AIM OF THE TASK –
Scan the listing and work out how many lines contain the word "ekranu". Nothing but the number should be given.
---------------
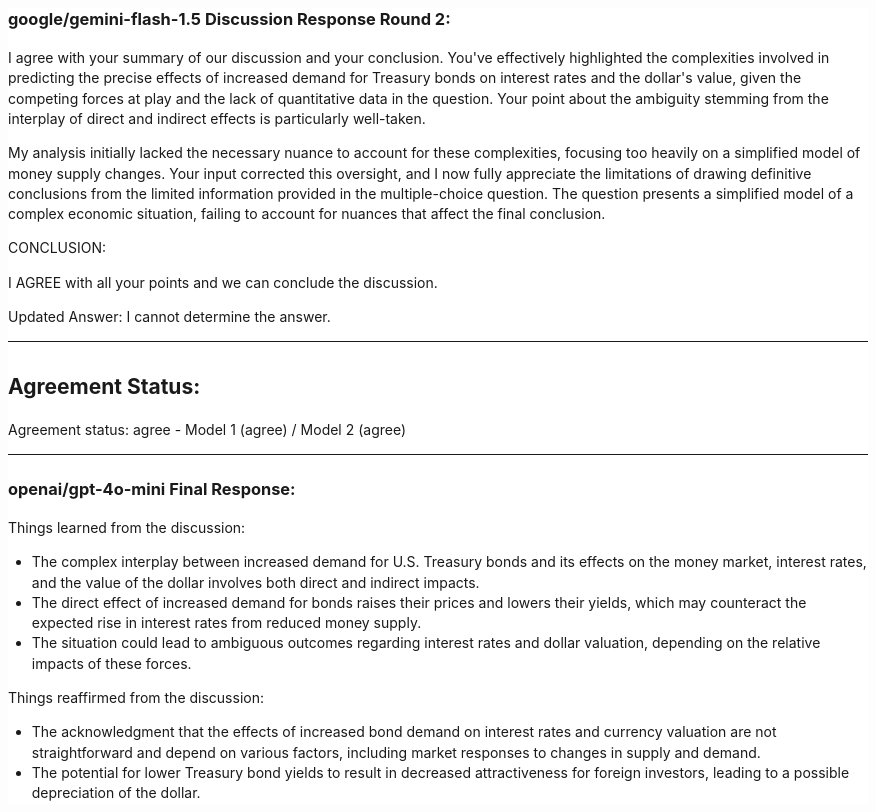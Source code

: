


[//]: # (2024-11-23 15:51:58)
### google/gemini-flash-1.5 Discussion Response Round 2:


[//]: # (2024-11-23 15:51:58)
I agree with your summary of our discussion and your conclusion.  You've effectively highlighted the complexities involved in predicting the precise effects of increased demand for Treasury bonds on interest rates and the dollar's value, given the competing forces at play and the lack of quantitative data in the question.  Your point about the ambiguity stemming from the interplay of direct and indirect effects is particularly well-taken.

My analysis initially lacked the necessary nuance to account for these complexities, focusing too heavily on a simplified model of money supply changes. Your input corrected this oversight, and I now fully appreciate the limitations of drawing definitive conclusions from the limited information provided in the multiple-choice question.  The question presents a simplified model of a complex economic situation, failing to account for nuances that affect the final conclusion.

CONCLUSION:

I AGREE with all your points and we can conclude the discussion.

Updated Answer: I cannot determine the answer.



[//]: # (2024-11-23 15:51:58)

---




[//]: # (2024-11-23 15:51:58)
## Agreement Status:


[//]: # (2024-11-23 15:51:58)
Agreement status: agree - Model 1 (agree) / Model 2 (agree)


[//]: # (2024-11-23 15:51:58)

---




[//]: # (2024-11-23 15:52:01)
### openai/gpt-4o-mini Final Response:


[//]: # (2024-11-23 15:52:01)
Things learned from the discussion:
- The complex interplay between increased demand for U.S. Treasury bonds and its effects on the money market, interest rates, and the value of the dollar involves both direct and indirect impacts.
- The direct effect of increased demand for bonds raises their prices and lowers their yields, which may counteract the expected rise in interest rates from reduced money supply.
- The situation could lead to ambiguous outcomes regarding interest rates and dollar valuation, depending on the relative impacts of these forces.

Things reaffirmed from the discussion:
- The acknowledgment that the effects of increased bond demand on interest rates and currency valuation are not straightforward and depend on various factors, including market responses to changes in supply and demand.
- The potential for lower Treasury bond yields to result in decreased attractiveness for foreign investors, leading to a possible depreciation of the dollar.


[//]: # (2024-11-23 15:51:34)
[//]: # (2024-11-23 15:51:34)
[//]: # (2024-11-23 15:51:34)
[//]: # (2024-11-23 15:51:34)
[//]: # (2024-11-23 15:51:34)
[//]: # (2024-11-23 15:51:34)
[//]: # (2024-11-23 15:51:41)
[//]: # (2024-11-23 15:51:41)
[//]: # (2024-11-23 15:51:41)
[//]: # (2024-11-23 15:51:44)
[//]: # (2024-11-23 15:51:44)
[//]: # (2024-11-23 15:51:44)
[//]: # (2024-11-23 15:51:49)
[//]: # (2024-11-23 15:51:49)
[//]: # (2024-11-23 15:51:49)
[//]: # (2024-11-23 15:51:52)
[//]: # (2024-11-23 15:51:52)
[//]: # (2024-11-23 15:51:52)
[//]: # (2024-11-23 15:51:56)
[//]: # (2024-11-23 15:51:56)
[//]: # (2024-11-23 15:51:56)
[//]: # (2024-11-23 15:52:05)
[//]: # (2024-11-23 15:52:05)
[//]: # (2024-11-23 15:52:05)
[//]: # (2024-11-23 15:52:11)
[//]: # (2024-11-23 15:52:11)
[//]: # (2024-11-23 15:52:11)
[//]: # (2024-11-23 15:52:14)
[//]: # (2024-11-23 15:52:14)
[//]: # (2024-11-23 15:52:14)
---------------
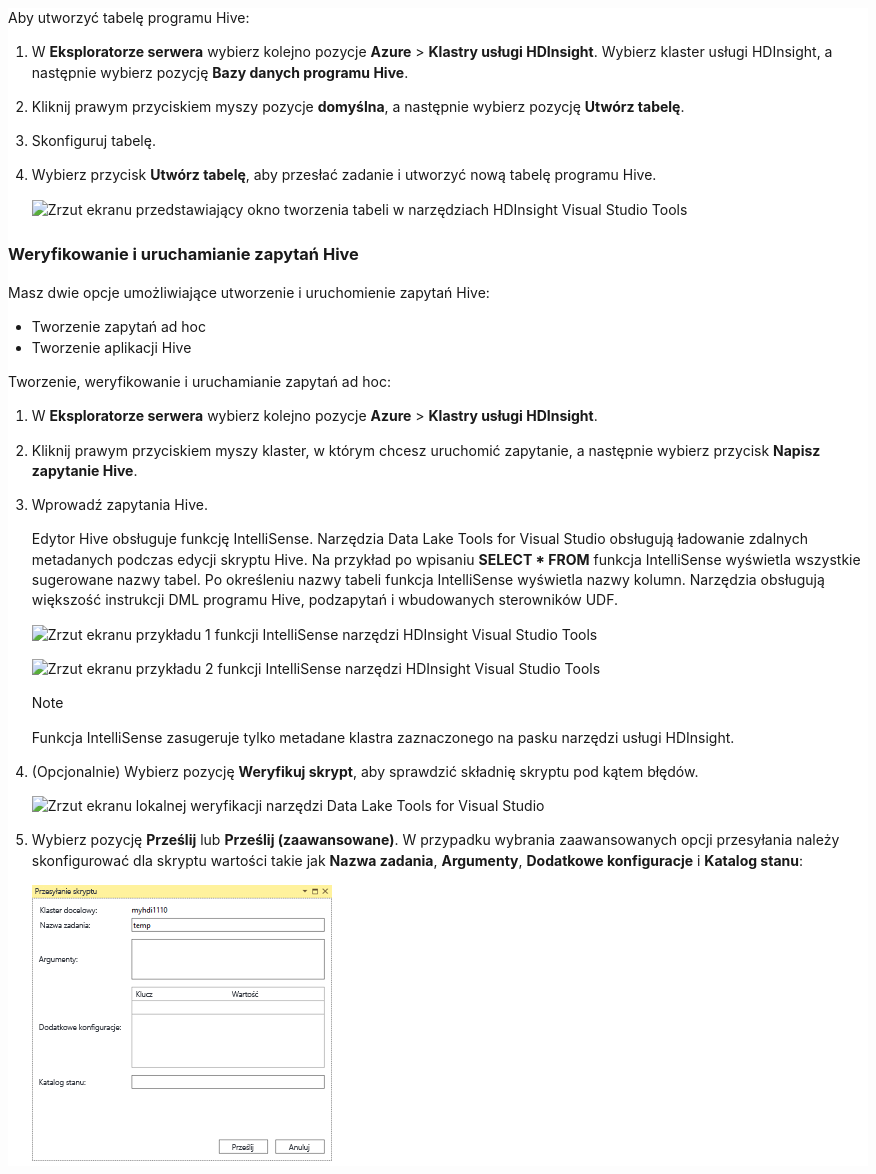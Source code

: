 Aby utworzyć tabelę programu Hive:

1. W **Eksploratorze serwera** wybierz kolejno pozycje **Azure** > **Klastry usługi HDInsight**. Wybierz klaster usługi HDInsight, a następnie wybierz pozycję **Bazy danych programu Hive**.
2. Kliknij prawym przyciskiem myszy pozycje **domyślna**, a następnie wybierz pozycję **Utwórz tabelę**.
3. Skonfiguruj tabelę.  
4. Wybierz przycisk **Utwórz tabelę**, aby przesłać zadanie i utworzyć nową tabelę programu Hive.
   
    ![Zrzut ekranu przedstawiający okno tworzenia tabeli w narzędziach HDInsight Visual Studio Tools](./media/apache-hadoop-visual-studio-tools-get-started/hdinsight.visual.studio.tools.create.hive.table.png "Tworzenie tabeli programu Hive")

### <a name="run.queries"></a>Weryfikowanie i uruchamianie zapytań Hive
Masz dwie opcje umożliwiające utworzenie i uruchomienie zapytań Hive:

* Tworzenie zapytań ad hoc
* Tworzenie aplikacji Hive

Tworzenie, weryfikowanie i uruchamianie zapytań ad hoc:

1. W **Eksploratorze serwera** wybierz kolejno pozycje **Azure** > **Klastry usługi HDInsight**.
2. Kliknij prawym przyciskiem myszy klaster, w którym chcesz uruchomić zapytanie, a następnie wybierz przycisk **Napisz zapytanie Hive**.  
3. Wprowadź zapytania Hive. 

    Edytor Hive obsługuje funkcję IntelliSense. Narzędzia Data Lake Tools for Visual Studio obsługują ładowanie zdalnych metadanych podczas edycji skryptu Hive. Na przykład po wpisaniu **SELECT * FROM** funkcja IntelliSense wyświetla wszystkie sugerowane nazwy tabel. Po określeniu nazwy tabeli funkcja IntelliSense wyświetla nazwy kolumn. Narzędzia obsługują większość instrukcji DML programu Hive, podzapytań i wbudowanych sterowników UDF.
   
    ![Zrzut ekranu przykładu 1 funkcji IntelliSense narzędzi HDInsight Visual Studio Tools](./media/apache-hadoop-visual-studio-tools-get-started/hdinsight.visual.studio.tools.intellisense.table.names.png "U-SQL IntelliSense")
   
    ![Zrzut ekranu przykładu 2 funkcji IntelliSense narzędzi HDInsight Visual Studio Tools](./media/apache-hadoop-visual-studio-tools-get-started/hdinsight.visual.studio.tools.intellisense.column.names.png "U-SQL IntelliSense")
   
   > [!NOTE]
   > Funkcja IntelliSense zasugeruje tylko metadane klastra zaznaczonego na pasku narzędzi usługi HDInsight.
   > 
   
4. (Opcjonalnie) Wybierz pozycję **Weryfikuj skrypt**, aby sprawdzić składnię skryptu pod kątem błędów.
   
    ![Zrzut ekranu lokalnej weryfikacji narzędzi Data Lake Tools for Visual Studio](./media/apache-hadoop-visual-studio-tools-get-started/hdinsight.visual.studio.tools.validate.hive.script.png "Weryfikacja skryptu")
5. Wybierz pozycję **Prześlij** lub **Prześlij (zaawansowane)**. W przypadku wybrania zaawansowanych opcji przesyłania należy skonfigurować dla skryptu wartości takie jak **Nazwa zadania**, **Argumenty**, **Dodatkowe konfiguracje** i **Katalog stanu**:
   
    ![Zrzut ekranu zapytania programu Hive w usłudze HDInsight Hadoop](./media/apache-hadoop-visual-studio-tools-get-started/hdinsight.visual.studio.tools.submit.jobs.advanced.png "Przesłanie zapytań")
---------------
EXERCISE RESULT –
5